The week in school choice: Ugly history

The history of American public education is messy, and at times, ugly.

“We do not refuse anyone on account of race,” Orange Park Normal and Industrial School principal Amos W. Farnham wrote to William N. Sheats in the spring of 1894.

In a letter to Sheats, Florida’s top education official, Farnham described a faith-based institution in Clay County that was racially integrated 60 years before Brown v. Board of Education. Black and white students went to chapel, ate meals and learned together. Boys at the school, he wrote, “play baseball, ‘shinney,’ marbles and other games together.”

Those words would soon spell trouble for the school, its students and its teachers.

Sheats, who would later be hailed as the “father of Florida’s public school system,” was an unrepentant segregationist and racist who launched an 18-year campaign to destroy the upstart school. His staunch opposition to racial integration fueled a decades-long crackdown on dozens of schools — many of them private institutions run by religious aid societies. It also inspired laws that subjected Florida to national ridicule and dashed hopes of racial progress after Reconstruction.

Meanwhile…

In some ways, bigoted attitudes of the past continue to affect the present.

Today, no one would dream of denying a state or federal scholarship to a student attending Boston College or Yeshiva University any more than they might withhold Medicaid funding from a person treated in a religiously affiliated hospital.

Yet that’s exactly what happens to K-12 students in Massachusetts. The reason has little to do with the separation of church and state; rather, it is the result of a bigoted view of Catholics that emerged with the infamous mid-19th century Know-Nothing movement.
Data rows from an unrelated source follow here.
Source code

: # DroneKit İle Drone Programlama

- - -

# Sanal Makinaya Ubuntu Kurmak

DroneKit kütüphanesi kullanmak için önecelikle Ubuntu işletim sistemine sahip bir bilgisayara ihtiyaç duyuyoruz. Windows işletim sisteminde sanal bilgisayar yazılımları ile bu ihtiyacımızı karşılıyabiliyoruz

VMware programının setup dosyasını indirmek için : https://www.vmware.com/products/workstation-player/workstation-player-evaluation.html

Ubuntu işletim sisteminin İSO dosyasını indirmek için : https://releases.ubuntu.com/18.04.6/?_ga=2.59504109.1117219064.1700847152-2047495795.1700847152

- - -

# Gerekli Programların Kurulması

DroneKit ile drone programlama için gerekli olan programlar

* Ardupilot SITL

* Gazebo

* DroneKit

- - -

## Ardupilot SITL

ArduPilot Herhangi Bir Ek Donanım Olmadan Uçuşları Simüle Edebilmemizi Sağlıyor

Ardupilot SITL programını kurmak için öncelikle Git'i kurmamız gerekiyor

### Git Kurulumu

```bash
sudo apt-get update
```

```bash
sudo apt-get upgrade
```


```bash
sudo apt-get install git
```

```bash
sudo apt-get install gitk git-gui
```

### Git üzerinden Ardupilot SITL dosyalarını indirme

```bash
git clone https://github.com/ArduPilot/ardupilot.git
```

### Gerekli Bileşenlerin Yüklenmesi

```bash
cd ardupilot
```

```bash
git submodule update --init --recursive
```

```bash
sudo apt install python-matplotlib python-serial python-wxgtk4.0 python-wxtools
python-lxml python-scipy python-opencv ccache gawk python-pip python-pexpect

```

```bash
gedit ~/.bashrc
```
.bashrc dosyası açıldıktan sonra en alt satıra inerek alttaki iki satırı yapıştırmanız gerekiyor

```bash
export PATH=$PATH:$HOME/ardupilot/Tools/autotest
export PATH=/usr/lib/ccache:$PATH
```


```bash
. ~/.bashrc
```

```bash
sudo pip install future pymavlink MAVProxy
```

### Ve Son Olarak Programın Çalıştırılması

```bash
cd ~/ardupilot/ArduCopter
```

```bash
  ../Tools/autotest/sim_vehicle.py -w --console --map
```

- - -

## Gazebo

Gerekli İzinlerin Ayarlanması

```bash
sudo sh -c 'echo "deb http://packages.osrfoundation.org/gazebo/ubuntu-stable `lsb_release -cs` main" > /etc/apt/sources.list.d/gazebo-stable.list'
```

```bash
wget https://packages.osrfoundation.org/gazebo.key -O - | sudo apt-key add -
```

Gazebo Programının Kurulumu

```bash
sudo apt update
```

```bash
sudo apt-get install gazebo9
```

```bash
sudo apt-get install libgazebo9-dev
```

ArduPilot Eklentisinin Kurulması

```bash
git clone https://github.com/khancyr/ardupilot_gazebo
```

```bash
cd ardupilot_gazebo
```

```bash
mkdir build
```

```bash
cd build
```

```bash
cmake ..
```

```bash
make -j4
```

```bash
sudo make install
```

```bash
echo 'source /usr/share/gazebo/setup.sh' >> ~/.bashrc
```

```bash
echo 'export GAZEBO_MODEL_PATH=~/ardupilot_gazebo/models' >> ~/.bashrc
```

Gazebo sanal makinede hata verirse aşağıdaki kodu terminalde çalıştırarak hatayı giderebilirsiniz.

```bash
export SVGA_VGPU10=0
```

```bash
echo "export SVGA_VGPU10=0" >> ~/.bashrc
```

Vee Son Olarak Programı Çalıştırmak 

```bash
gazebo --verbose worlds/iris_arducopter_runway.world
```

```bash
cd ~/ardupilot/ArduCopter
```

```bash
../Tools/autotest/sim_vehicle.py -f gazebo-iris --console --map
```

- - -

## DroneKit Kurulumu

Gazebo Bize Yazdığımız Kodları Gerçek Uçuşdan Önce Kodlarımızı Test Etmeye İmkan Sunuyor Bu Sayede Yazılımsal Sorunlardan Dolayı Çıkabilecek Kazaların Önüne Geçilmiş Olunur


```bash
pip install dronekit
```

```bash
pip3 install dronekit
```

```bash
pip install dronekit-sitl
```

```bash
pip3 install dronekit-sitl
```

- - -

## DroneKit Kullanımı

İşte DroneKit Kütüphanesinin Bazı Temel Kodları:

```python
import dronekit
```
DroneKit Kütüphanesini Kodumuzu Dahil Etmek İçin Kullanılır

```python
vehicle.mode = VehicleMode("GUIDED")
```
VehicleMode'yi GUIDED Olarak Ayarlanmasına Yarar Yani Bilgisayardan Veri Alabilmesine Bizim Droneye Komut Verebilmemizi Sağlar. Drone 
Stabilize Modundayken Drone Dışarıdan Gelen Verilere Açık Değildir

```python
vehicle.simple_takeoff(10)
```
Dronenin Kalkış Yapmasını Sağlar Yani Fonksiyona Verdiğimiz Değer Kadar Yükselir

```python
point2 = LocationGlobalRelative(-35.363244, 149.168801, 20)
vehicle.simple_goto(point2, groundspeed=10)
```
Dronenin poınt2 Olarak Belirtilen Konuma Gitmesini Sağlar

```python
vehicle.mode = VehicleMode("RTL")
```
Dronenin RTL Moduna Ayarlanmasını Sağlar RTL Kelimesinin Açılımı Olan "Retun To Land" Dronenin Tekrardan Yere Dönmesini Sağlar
Why do charter school networks like KIPP embrace Black Lives Matter? These are the students they serve. In the wake of a tragedy, KIPP CEO Richard Barth writes:

By now, many of you have heard about Terence Crutcher, an unarmed African-American male who was fatally shot by police in Tulsa, OK., on Friday. As news outlets have reported, Mr. Crutcher was a beloved father and brother, a college student, and a singer in his church choir.
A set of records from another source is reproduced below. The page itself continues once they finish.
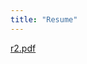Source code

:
 ```yaml
---
title: "Resume"
---
```


[r2.pdf](https://github.com/basimehsan/basimehsan-resume/files/8132352/r2.pdf)
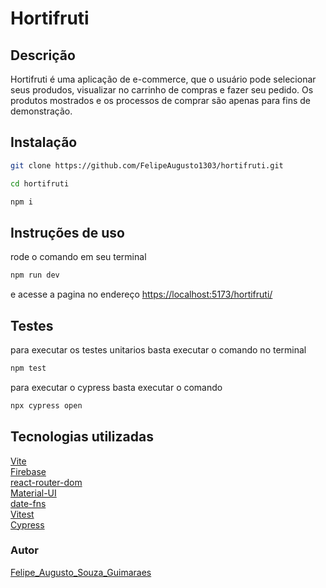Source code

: # Hortifruti

## Descrição

Hortifruti é uma aplicação de e-commerce, que o usuário pode selecionar seus produdos, visualizar no carrinho de compras e fazer seu pedido. Os produtos mostrados e os processos de comprar são apenas para fins de demonstração.

## Instalação

```bash
git clone https://github.com/FelipeAugusto1303/hortifruti.git
```

```bash
cd hortifruti
```

```bash
npm i
```

## Instruções de uso

rode o comando em seu terminal

```bash
npm run dev
```

e acesse a pagina no endereço [https://localhost:5173/hortifruti/](https://localhost:5173/hortifruti/)

## Testes

para executar os testes unitarios basta executar o comando no terminal

```bash
npm test
```

para executar o cypress basta executar o comando

```bash
npx cypress open
```

## Tecnologias utilizadas

[Vite](https://vitejs.dev) <br>
[Firebase](https://firebase.google.com/?hl=pt-br) <br>
[react-router-dom](https://reactrouter.com/en/main)<br>
[Material-UI](https://mui.com)<br>
[date-fns](https://date-fns.org)<br>
[Vitest](https://vitest.dev)<br>
[Cypress](https://docs.cypress.io/guides/getting-started/installing-cypress)<br>

### Autor

[Felipe_Augusto_Souza_Guimaraes](https://www.linkedin.com/in/fasguimaraes/)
What you may not know is that Mr. Crutcher was also a KIPP Tulsa parent.

This is beyond a tragedy. It is an outrage. While Mr. Crutcher’s death hits home in the KIPP community, it is part of a pattern of violence that has gone on across this country for far too long. In my view, this is about fear – the senseless killing that can result from fear. Fear is what makes a police officer discharge their firearm on an unarmed person. And if a police officer is that fearful, they either need more training or they should not be a law enforcement officer. Full stop. We must demand this, for fear cripples us – all of us. For many of our KIPP families and students, the threat of police violence is a constant worry. There is a very real sense that no place is safe for black and brown bodies.

This is pointed framing by the Los Angeles Times:

Donald Trump had nothing to say at his rally Saturday about the recent police shootings of black men that have mobilized civil rights activists across the country — but he did talk talk about what he sees as the “new civil rights issue of our time.”
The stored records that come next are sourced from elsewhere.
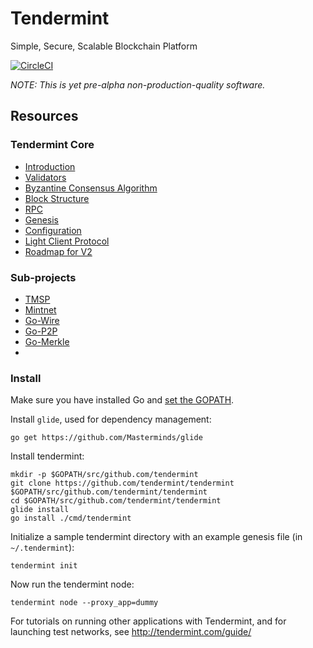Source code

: # Tendermint
Simple, Secure, Scalable Blockchain Platform

[![CircleCI](https://circleci.com/gh/tendermint/tendermint.svg?style=svg)](https://circleci.com/gh/tendermint/tendermint)

_NOTE: This is yet pre-alpha non-production-quality software._

## Resources

### Tendermint Core

- [Introduction](https://github.com/tendermint/tendermint/wiki/Introduction)
- [Validators](https://github.com/tendermint/tendermint/wiki/Validators)
- [Byzantine Consensus Algorithm](https://github.com/tendermint/tendermint/wiki/Byzantine-Consensus-Algorithm)
- [Block Structure](https://github.com/tendermint/tendermint/wiki/Block-Structure)
- [RPC](https://github.com/tendermint/tendermint/wiki/RPC)
- [Genesis](https://github.com/tendermint/tendermint/wiki/Genesis)
- [Configuration](https://github.com/tendermint/tendermint/wiki/Configuration)
- [Light Client Protocol](https://github.com/tendermint/tendermint/wiki/Light-Client-Protocol)
- [Roadmap for V2](https://github.com/tendermint/tendermint/wiki/Roadmap-for-V2)

### Sub-projects

* [TMSP](http://github.com/tendermint/tmsp)
* [Mintnet](http://github.com/tendermint/mintnet)
* [Go-Wire](http://github.com/tendermint/go-wire)
* [Go-P2P](http://github.com/tendermint/go-p2p)
* [Go-Merkle](http://github.com/tendermint/go-merkle)
* 

### Install

Make sure you have installed Go and [set the GOPATH](https://github.com/tendermint/tendermint/wiki/Setting-GOPATH).

Install `glide`, used for dependency management:

```
go get https://github.com/Masterminds/glide
```

Install tendermint:

```
mkdir -p $GOPATH/src/github.com/tendermint
git clone https://github.com/tendermint/tendermint $GOPATH/src/github.com/tendermint/tendermint
cd $GOPATH/src/github.com/tendermint/tendermint
glide install
go install ./cmd/tendermint
```

Initialize a sample tendermint directory with an example genesis file (in `~/.tendermint`):

```
tendermint init
```

Now run the tendermint node:

```
tendermint node --proxy_app=dummy
```

For tutorials on running other applications with Tendermint, and for launching test networks,
see http://tendermint.com/guide/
In Trump’s view, it is school choice.

NPR unpacks the candidate’s plan for America’s schools. Education remains a second-tier issue in the campaign.

 

U.S. Education Secretary John King draws criticism over comments about homeschooling. Here’s how Education Week summarizes the comments:

King was also asked what he thinks of the recent uptick in homeschooling. Some of his classmates at Harvard University were homeschooled, King said, and were well prepared for college.

But he also worries that homeschoolers may not get the kind of interaction with other adults or much experience with their peers, “unless their parents are very intentional about it.”

Encouraging new and better schools is a lot like gardening.

Charter and traditional public schools can work together.

The Massachusetts charter school referendum is a test of whether evidence matters in education politics.

Is education savings account legislation coming in Texas? West Virginia?

‘De facto’ segregation is a myth.” Inside the myth that school choice increases segregation.

Unpacking Americans’ feelings about school closures.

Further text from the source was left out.